Pero era demasiado tarde para dar marcha atrás. Tenía que quedarse allí, al menos mientras durase la crisis. Después tendría que decidir si huía mientras estuviese a tiempo o llegaba hasta el final. Movió la cabeza. En su mundo el amor nunca duraba y «felices para siempre» era algo que sólo ocurría en las películas.

– Toc, toc -llamó una voz.

– Aquí, Jeanne -Hannah sonrió y dejó el libro-. El dormitorio está en la parte de atrás.

– ¡Oh, me encanta lo que has hecho con el salón! ¿El sofá es nuevo? -Jeanne entró en el dormitorio con una bolsa en una mano y dos botellas de agua en la otra-. ¿Conseguiste el sofá en la ciudad o es de encargo? Es precioso. Has elegido muy bien los colores.

– Gracias. Es de encargo, pero de aquí. De Millers.

– ¿Cómo lo conseguiste tan rápido? -Jeanne dejó una botella de agua en la bandeja de cama de Hannah y otra en la mesilla.

– Es uno que rechazaron -sonrió Hannah-. Por lo visto, la persona que lo encargó lo odió a primera vista. Me enamoré de él inmediatamente, aunque confieso que eso hizo que me cuestionara mi buen gusto.

– Estoy de acuerdo contigo. Es fantástico. Quizá vaya este fin de semana a ver tapicerías y modelos -se sentó en la silla y miró a Hannah-. ¿Cómo estás?

– Aburrida y muy agradecida por tu compañía. Gracias por traerme el almuerzo.

– Es un gusto escapar de la oficina. Debería darte las gracias yo a ti.

Sacó sándwiches, varios recipientes de ensalada, tenedores de plástico y servilletas de papel de la bolsa.

– ¿Qué tal te encuentras? -insistió.

– Muy bien -Hannah señaló con la cabeza el tensiómetro que había junto a la cama-. A las once de la mañana tenía la tensión normal y no tengo fiebre. Estoy bebiendo suficiente líquido para hundir un barco, lo que implica muchos viajes al cuarto de baño, pero como es mi única excusa para moverme, no me molesta.

– La verdad es que suena bastante patético -confesó Jeanne, pasándole un sándwich de pavo.

– No me gusta ver la televisión durante el día y eso limita mis posibilidades de entretenimiento -dijo Hannah, desenvolviendo el sándwich.
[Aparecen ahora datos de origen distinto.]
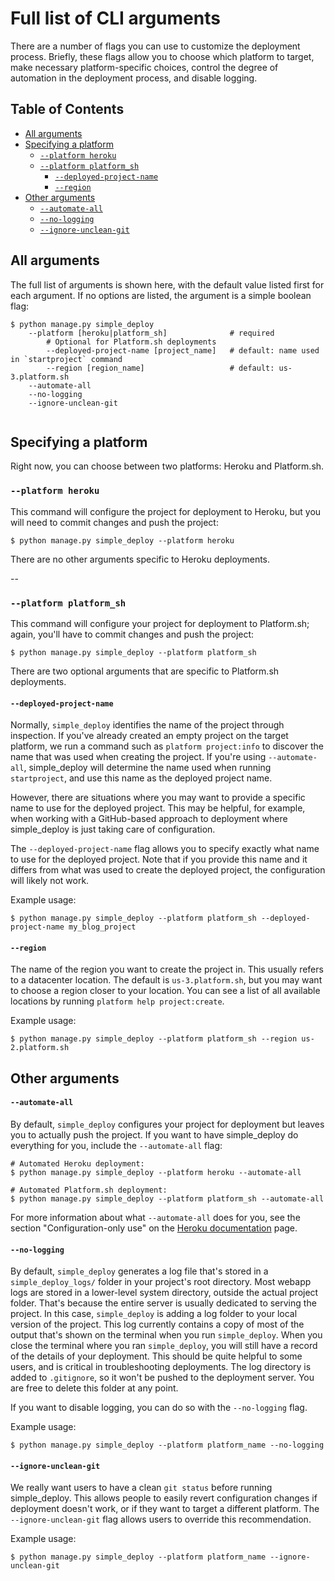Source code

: Full list of CLI arguments
===

There are a number of flags you can use to customize the deployment process. Briefly, these flags allow you to choose which platform to target, make necessary platform-specific choices, control the degree of automation in the deployment process, and disable logging.

Table of Contents
---

- [All arguments](#all-arguments)
- [Specifying a platform](#specifying-a-platform)
    - [`--platform heroku`](#platform-heroku)
    - [`--platform platform_sh`](#platform-platform-sh)
        - [`--deployed-project-name`](#deployed-project-name) 
        - [`--region`](#region)
- [Other arguments](#other-arguments)
    - [`--automate-all`](#automate-all)
    - [`--no-logging`](#no-logging)
    - [`--ignore-unclean-git`](#ignore-unclean-git)


All arguments
---

The full list of arguments is shown here, with the default value listed first for each argument. If no options are listed, the argument is a simple boolean flag:

```
$ python manage.py simple_deploy
    --platform [heroku|platform_sh]              # required
        # Optional for Platform.sh deployments
        --deployed-project-name [project_name]   # default: name used in `startproject` command
        --region [region_name]                   # default: us-3.platform.sh
    --automate-all
    --no-logging
    --ignore-unclean-git
    
```

Specifying a platform
---

Right now, you can choose between two platforms: Heroku and Platform.sh.

### `--platform heroku`

This command will configure the project for deployment to Heroku, but you will need to commit changes and push the project:

```
$ python manage.py simple_deploy --platform heroku
```

There are no other arguments specific to Heroku deployments.

--

### `--platform platform_sh`

This command will configure your project for deployment to Platform.sh; again, you'll have to commit changes and push the project:

```
$ python manage.py simple_deploy --platform platform_sh
```

There are two optional arguments that are specific to Platform.sh deployments.

#### `--deployed-project-name`

Normally, `simple_deploy` identifies the name of the project through inspection. If you've already created an empty project on the target platform, we run a command such as `platform project:info` to discover the name that was used when creating the project. If you're using `--automate-all`, simple_deploy will determine the name used when running `startproject`, and use this name as the deployed project name.

However, there are situations where you may want to provide a specific name to use for the deployed project. This may be helpful, for example, when working with a GitHub-based approach to deployment where simple_deploy is just taking care of configuration.

The `--deployed-project-name` flag allows you to specify exactly what name to use for the deployed project. Note that if you provide this name and it differs from what was used to create the deployed project, the configuration will likely not work.

Example usage:

```
$ python manage.py simple_deploy --platform platform_sh --deployed-project-name my_blog_project
```

#### `--region`

The name of the region you want to create the project in. This usually refers to a datacenter location. The default is `us-3.platform.sh`, but you may want to choose a region closer to your location. You can see a list of all available locations by running `platform help project:create`.

Example usage:

```
$ python manage.py simple_deploy --platform platform_sh --region us-2.platform.sh
```


Other arguments
---

#### `--automate-all`

By default, `simple_deploy` configures your project for deployment but leaves you to actually push the project. If you want to have simple_deploy do everything for you, include the `--automate-all` flag:

```
# Automated Heroku deployment:
$ python manage.py simple_deploy --platform heroku --automate-all

# Automated Platform.sh deployment:
$ python manage.py simple_deploy --platform platform_sh --automate-all
```

For more information about what `--automate-all` does for you, see the section "Configuration-only use" on the [Heroku documentation](heroku_deployments.md) page.

#### `--no-logging`

By default, `simple_deploy` generates a log file that's stored in a `simple_deploy_logs/` folder in your project's root directory. Most webapp logs are stored in a lower-level system directory, outside the actual project folder. That's because the entire server is usually dedicated to serving the project. In this case, `simple_deploy` is adding a log folder to your local version of the project. This log currently contains a copy of most of the output that's shown on the terminal when you run `simple_deploy`. When you close the terminal where you ran `simple_deploy`, you will still have a record of the details of your deployment. This should be quite helpful to some users, and is critical in troubleshooting deployments. The log directory is added to `.gitignore`, so it won't be pushed to the deployment server. You are free to delete this folder at any point.

If you want to disable logging, you can do so with the `--no-logging` flag.

Example usage:

```
$ python manage.py simple_deploy --platform platform_name --no-logging
```

#### `--ignore-unclean-git`

We really want users to have a clean `git status` before running simple_deploy. This allows people to easily revert configuration changes if deployment doesn't work, or if they want to target a different platform. The `--ignore-unclean-git` flag allows users to override this recommendation.

Example usage:

```
$ python manage.py simple_deploy --platform platform_name --ignore-unclean-git
```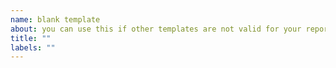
 ```yaml
---
name: blank template
about: you can use this if other templates are not valid for your report
title: ""
labels: ""
---
```

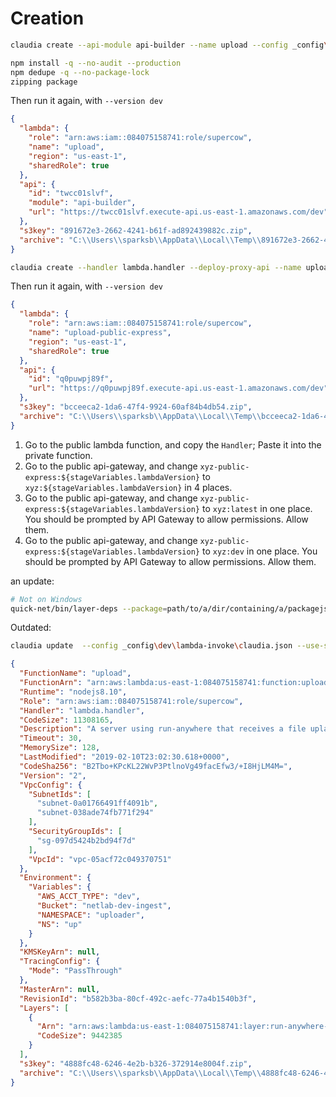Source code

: # Creation

```sh
claudia create --api-module api-builder --name upload --config _config\dev\private\claudia.json --role arn:aws:iam::084075158741:role/supercow --memory 128 --timeout 30 --security-group-ids sg-097d5424b2bd94f7d --subnet-ids subnet-0a01766491ff4091b,subnet-038ade74fb771f294 --set-env-from-json _config\dev\env.json --layers arn:aws:lambda:us-east-1:084075158741:layer:run-anywhere-layer:2 --region us-east-1 --use-s3-bucket netlab-dev --keep

npm install -q --no-audit --production
npm dedupe -q --no-package-lock
zipping package
```

Then run it again, with `--version dev`

```json
{
  "lambda": {
    "role": "arn:aws:iam::084075158741:role/supercow",
    "name": "upload",
    "region": "us-east-1",
    "sharedRole": true
  },
  "api": {
    "id": "twcc01slvf",
    "module": "api-builder",
    "url": "https://twcc01slvf.execute-api.us-east-1.amazonaws.com/dev"
  },
  "s3key": "891672e3-2662-4241-b61f-ad892439882c.zip",
  "archive": "C:\\Users\\sparksb\\AppData\\Local\\Temp\\891672e3-2662-4241-b61f-ad892439882c.zip"
}
```




```sh
claudia create --handler lambda.handler --deploy-proxy-api --name upload-public-express --config _config\dev\public\claudia.json --role arn:aws:iam::084075158741:role/supercow --memory 128 --timeout 30 --keep --security-group-ids sg-097d5424b2bd94f7d --subnet-ids subnet-0a01766491ff4091b,subnet-038ade74fb771f294 --set-env-from-json _config\dev\env.json --layers arn:aws:lambda:us-east-1:084075158741:layer:run-anywhere-layer:2 --region us-east-1 --use-s3-bucket netlab-dev

```

Then run it again, with `--version dev`


```json
{
  "lambda": {
    "role": "arn:aws:iam::084075158741:role/supercow",
    "name": "upload-public-express",
    "region": "us-east-1",
    "sharedRole": true
  },
  "api": {
    "id": "q0puwpj89f",
    "url": "https://q0puwpj89f.execute-api.us-east-1.amazonaws.com/dev"
  },
  "s3key": "bcceeca2-1da6-47f4-9924-60af84b4db54.zip",
  "archive": "C:\\Users\\sparksb\\AppData\\Local\\Temp\\bcceeca2-1da6-47f4-9924-60af84b4db54.zip"
}
```

1. Go to the public lambda function, and copy the `Handler`; Paste it into the private function.
2. Go to the public api-gateway, and change `xyz-public-express:${stageVariables.lambdaVersion}` to `xyz:${stageVariables.lambdaVersion}` in 4 places.
3. Go to the public api-gateway, and change `xyz-public-express:${stageVariables.lambdaVersion}` to `xyz:latest` in one place. You should be
   prompted by API Gateway to allow permissions. Allow them.
4. Go to the public api-gateway, and change `xyz-public-express:${stageVariables.lambdaVersion}` to `xyz:dev` in one place. You should be
   prompted by API Gateway to allow permissions. Allow them.

an update:

```sh
# Not on Windows
quick-net/bin/layer-deps --package=path/to/a/dir/containing/a/packagejson --name=name [--push --push-both --push-layer]
```

Outdated:

```sh
claudia update  --config _config\dev\lambda-invoke\claudia.json --use-s3-bucket netlab-dev --keep
```


```json
{
  "FunctionName": "upload",
  "FunctionArn": "arn:aws:lambda:us-east-1:084075158741:function:upload:2",
  "Runtime": "nodejs8.10",
  "Role": "arn:aws:iam::084075158741:role/supercow",
  "Handler": "lambda.handler",
  "CodeSize": 11308165,
  "Description": "A server using run-anywhere that receives a file uplaod from the client and stores on S3",
  "Timeout": 30,
  "MemorySize": 128,
  "LastModified": "2019-02-10T23:02:30.618+0000",
  "CodeSha256": "B2Tbo+KPcKL22WvP3PtlnoVg49facEfw3/+I8HjLM4M=",
  "Version": "2",
  "VpcConfig": {
    "SubnetIds": [
      "subnet-0a01766491ff4091b",
      "subnet-038ade74fb771f294"
    ],
    "SecurityGroupIds": [
      "sg-097d5424b2bd94f7d"
    ],
    "VpcId": "vpc-05acf72c049370751"
  },
  "Environment": {
    "Variables": {
      "AWS_ACCT_TYPE": "dev",
      "Bucket": "netlab-dev-ingest",
      "NAMESPACE": "uploader",
      "NS": "up"
    }
  },
  "KMSKeyArn": null,
  "TracingConfig": {
    "Mode": "PassThrough"
  },
  "MasterArn": null,
  "RevisionId": "b582b3ba-80cf-492c-aefc-77a4b1540b3f",
  "Layers": [
    {
      "Arn": "arn:aws:lambda:us-east-1:084075158741:layer:run-anywhere-layer:2",
      "CodeSize": 9442385
    }
  ],
  "s3key": "4888fc48-6246-4e2b-b326-372914e8004f.zip",
  "archive": "C:\\Users\\sparksb\\AppData\\Local\\Temp\\4888fc48-6246-4e2b-b326-372914e8004f.zip"
}
```
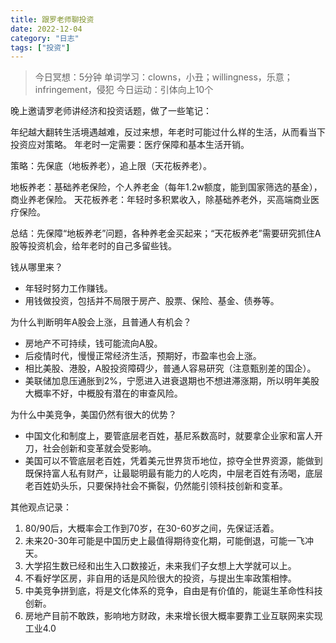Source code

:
 ```yaml
---
title: 跟罗老师聊投资
date: 2022-12-04
category: "日志"
tags: ["投资"]
---
```


> 今日冥想：5分钟
> 单词学习：clowns，小丑；willingness，乐意；infringement，侵犯
> 今日运动：引体向上10个

晚上邀请罗老师讲经济和投资话题，做了一些笔记：

年纪越大翻转生活境遇越难，反过来想，年老时可能过什么样的生活，从而看当下投资应对策略。
年老时一定需要：医疗保障和基本生活开销。

策略：先保底（地板养老），追上限（天花板养老）。

地板养老：基础养老保险，个人养老金（每年1.2w额度，能到国家筛选的基金），商业养老保险。
天花板养老：年轻时多积累收入，除基础养老外，买高端商业医疗保险。

总结：先保障“地板养老”问题，各种养老金买起来；“天花板养老”需要研究抓住A股等投资机会，给年老时的自己多留些钱。

钱从哪里来？
- 年轻时努力工作赚钱。
- 用钱做投资，包括并不局限于房产、股票、保险、基金、债券等。


为什么判断明年A股会上涨，且普通人有机会？
- 房地产不可持续，钱可能流向A股。
- 后疫情时代，慢慢正常经济生活，预期好，市盈率也会上涨。
- 相比美股、港股，A股投资障碍少，普通人容易研究（注意甄别差的国企）。
- 美联储加息压通胀到2%，宁愿进入进衰退期也不想进滞涨期，所以明年美股大概率不好，中概股有潜在的审查风险。


为什么中美竞争，美国仍然有很大的优势？
- 中国文化和制度上，要管底层老百姓，基尼系数高时，就要拿企业家和富人开刀，社会创新和变革就会受影响。
- 美国可以不管底层老百姓，凭着美元世界货币地位，掠夺全世界资源，能做到既保持富人私有财产，让最聪明最有能力的人吃肉，中层老百姓有汤喝，底层老百姓奶头乐，只要保持社会不撕裂，仍然能引领科技创新和变革。


其他观点记录：
1. 80/90后，大概率会工作到70岁，在30-60岁之间，先保证活着。
2. 未来20-30年可能是中国历史上最值得期待变化期，可能倒退，可能一飞冲天。
3. 大学招生数已经和出生入口数接近，未来我们子女想上大学就可以上。
4. 不看好学区房，非自用的话是风险很大的投资，与提出生率政策相悖。
5. 中美竞争拼到底，将是文化体系的竞争，自由是有价值的，能诞生革命性科技创新。
6. 房地产目前不敢跌，影响地方财政，未来增长很大概率要靠工业互联网来实现工业4.0

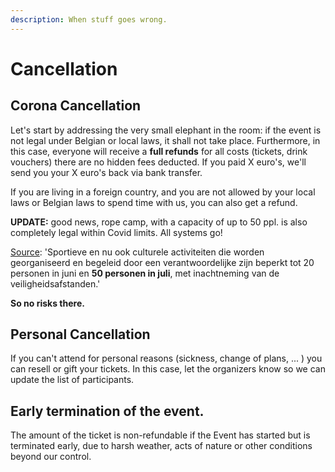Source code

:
 ```yaml
---
description: When stuff goes wrong.
---
```


# Cancellation

## Corona Cancellation

Let's start by addressing the very small elephant in the room: if the event is not legal under Belgian or local laws, it shall not take place. Furthermore, in this case, everyone will receive a **full refunds** for all costs \(tickets, drink vouchers\) there are no hidden fees deducted. If you paid X euro's, we'll send you your X euro's back via bank transfer.

If you are living in a foreign country, and you are not allowed by your local laws or Belgian laws to spend time with us, you can also get a refund.

**UPDATE:** good news, rope camp, with a capacity of up to 50 ppl. is also completely legal within Covid limits. All systems go! 

[Source](https://www.belgium.be/nl/corona): 'Sportieve en nu ook culturele activiteiten die worden georganiseerd en begeleid door een verantwoordelijke zijn beperkt tot 20 personen in juni en **50 personen in juli**, met inachtneming van de veiligheidsafstanden.'

**So no risks there.**

## Personal Cancellation

If you can't attend for personal reasons \(sickness, change of plans, ... \) you can resell or gift your tickets. In this case, let the organizers know so we can update the list of participants.

## Early termination of the event.

The amount of the ticket is non-refundable if the Event has started but is terminated early, due to harsh weather, acts of nature or other conditions beyond our control.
– A mí me encantan las telenovelas -confesó Jeanne-. La sobredosis de angustia y luchas intestinas hace que mi vida me parezca muy normal.

– Nunca lo había pensado así.

– Es baja en sal -dijo Jeanne, pasándole un envase de ensalada de patatas-. No sabía que hacían cosas así.

– Gracias -Hannah abrió el envase y probó un poco-. No está mal.

– Mientes fatal.

– Bueno, necesita sal -rió Hannah-, pero debo evitarla hasta que lleve varios días con la tensión normal.

– Por lo menos no se te hincharán los tobillos -Jeanne dio un mordisco a su sándwich, mascó y tragó-. Eric me pidió que te saludara. Me pedirá un informe completo cuando regrese.

– Se está portando muy bien -dijo Hannah, intentando controlar su expresión. Pensar en Eric le daba ganas de sonreír o ponerse a cantar.

Los últimos dos días habían sido asombrosos. La había acompañado, preocupándose por ella, cocinando, limpiando y durmiendo a su lado. Había descubierto que le gustaba despertarse y sentir su cuerpo junto a ella, escuchando su respiración. Estaba enamorada.

Esa mañana había insistido en que fuese a trabajar, por lo menos para ponerse al día.

– Encuentro la situación muy interesante -admitió Jeanne-. Es un hombre al que siempre han buscado las mujeres; nunca ha tenido que preocuparse más que de él mismo. Ahora te tiene a ti y al bebé. Un gran cambio, pero muy bueno.

– Sólo somos amigos -dijo Hannah, que no quería hacerse ilusiones. Jeanne la miró poco convencida.

– Yo creo que le ha dado muy fuerte -apuntó.

Hannah pensó que ojalá fuese verdad, sin decirlo.

– ¿Qué telenovelas me recomiendas? No sé nada de ninguna. ¿Cuáles tienen los argumentos más normales?

– Cariño, olvídate de las normales. Quieres las extravagantes. El objetivo es dejarse llevar. ¿Qué hora es? ¡Ah! Mi favorita empieza ahora. ¿Dónde está el mando?